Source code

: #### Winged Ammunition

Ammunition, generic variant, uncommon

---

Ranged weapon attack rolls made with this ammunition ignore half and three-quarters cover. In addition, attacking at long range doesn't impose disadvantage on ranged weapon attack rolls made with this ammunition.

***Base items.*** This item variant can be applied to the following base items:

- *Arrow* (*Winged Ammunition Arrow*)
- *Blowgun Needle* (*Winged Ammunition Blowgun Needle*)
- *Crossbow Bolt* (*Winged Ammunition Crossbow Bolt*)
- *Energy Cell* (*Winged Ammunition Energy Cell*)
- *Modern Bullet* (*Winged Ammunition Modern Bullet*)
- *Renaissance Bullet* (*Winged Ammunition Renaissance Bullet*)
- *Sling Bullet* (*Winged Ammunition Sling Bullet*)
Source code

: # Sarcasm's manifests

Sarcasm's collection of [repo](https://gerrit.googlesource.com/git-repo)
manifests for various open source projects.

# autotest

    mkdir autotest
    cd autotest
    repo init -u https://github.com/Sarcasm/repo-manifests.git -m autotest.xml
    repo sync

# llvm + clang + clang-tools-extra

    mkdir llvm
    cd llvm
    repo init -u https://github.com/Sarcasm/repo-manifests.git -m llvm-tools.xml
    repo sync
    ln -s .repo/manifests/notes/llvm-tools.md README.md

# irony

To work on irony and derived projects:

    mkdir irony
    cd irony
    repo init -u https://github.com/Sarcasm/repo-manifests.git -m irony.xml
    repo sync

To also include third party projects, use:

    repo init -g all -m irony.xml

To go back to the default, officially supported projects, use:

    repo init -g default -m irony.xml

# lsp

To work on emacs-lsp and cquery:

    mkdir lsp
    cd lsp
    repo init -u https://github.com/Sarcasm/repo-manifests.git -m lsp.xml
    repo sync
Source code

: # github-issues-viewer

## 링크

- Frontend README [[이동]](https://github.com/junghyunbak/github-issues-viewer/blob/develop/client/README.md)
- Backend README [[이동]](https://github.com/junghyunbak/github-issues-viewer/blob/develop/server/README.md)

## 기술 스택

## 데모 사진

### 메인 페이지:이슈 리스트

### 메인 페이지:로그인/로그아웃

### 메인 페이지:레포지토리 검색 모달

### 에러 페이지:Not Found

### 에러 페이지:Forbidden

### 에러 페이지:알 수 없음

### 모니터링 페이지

§

Activity
Nothing except a number is needed: how many lines of the entries contain the word "blob"?

Answer section
2